2021年10月4日月曜日

キングオブコント2021の感想

 キングオブコント2021の感想。


審査員

 準決勝敗退組芸人による審査制度が終わってから、はじめて納得できる審査員だった。

 2015~2020年はひどかったもんな。審査員がひどいんじゃなくて審査員構成がひどかった。
 そりゃ個々の審査員がどう審査するのは自由なんだけど、だからこそバランスよくいろんな角度からの意見が聞きたい。それなのに、たった3組の芸人なんだもの。
 おまけに照れてるのか言語化できないのかしらないけど変にふざけてコメントするし。まじめなコメント+ボケではなく、単なる悪ふざけみたいなコメントもあった。
 しかも「他の審査員と点数が近いことにあからさまに安堵する審査員」がいたし。いやいや、みんな同じ傾向だったら頭数ならべてる意味がないだろ。他人と違うことを誇れよ。

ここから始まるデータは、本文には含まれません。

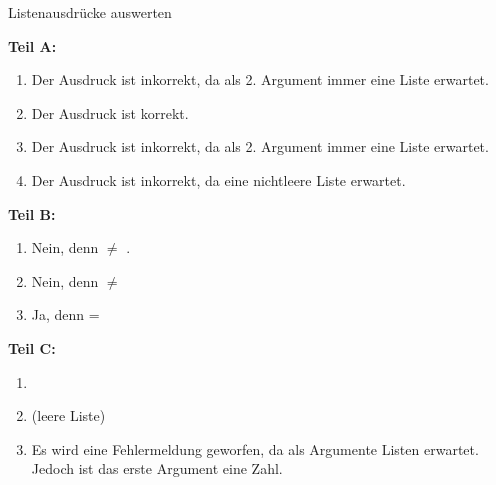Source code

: \documentclass{../tuda-exercise}
\begin{document}
\begin{task}[credit=\stars{1}{3}]{Listenausdrücke auswerten}
    \begin{solution}
    {\large\textbf{Teil A:}}
      \begin{enumerate}
        \item Der Ausdruck ist inkorrekt, da  als 2. Argument immer eine Liste
        erwartet.
        \item Der Ausdruck ist korrekt.
        \item Der Ausdruck ist inkorrekt, da  als 2. Argument immer eine Liste
        erwartet.
        \item Der Ausdruck ist inkorrekt, da  eine nichtleere Liste erwartet.
      \end{enumerate}
      {\large\textbf{Teil B:}}
      \begin{enumerate}
        \item Nein, denn  \(\neq\) 
        \code{\textcolor{keywordcolor}{'()})}.
        \item Nein, denn  \code{\textcolor{stringcolor}{"'(list )"'}}
        \inlineracket{))} \(\neq\)  \code{\textcolor{stringcolor}{"'list"'}
        \textcolor{keywordcolor}{'()})}
        \item Ja, denn  \code{\textcolor{stringcolor}{"'*"'}} 
        \code{\textcolor{stringcolor}{"'="'}}  = 
        \code{\textcolor{stringcolor}{"'*"'}} 
        \code{\textcolor{stringcolor}{"'="'}} 
      \end{enumerate}
      {\large\textbf{Teil C:}}
      \begin{enumerate}
        \item {}
        \item \code{\textcolor{keywordcolor}{'()}} (leere Liste)
        \item Es wird eine Fehlermeldung geworfen, da  als Argumente Listen
        erwartet. Jedoch ist
        das erste Argument eine Zahl.
      \end{enumerate}
    \end{solution}
  \end{task}
\end{document}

 今回は審査員によって点数にばらつきがあってよかった。
 やっぱり東京03飯塚さんは構成を重んじるんだねとか、ロバート秋山さんはキャラの濃いコントが好きなんだなとか、やっぱりかまいたち山内さんやバイきんぐ小峠さんはサイコパス感漂うネタを評価するんだなとか、それぞれが書くネタの傾向が審査にも反映されててよかった。5人とも「ウケ量」以外の部分をちゃんと評価できる審査員だった。

 やっぱり審査員は最低限の条件としてネタ書く人にしてほしいよね。


出番順

 詳しくは知らないけど、抽選で出番順を決めたんだよね……。なんか出来すぎだったけど。
 前半に初出場組が続き、中盤はリベンジ組。終盤に前回惜しかったニューヨークや空気階段がきて、ラストがRー1、Mー1との3冠のかかるマヂカルラブリー。ウソみたいによくできた出番順だった。誰かの意思の介入を感じてしまう並びだな。


観客について

 客がひどかったな。ジャブ程度のボケで手を叩いて笑ってた。どう考えても笑いすぎ。全員マリファナきめてんのか。
 感染対策で人数を入れられない分、大げさに笑うように指示でもされてたんだろうか。コントの大会なのに笑い声がじゃまだった。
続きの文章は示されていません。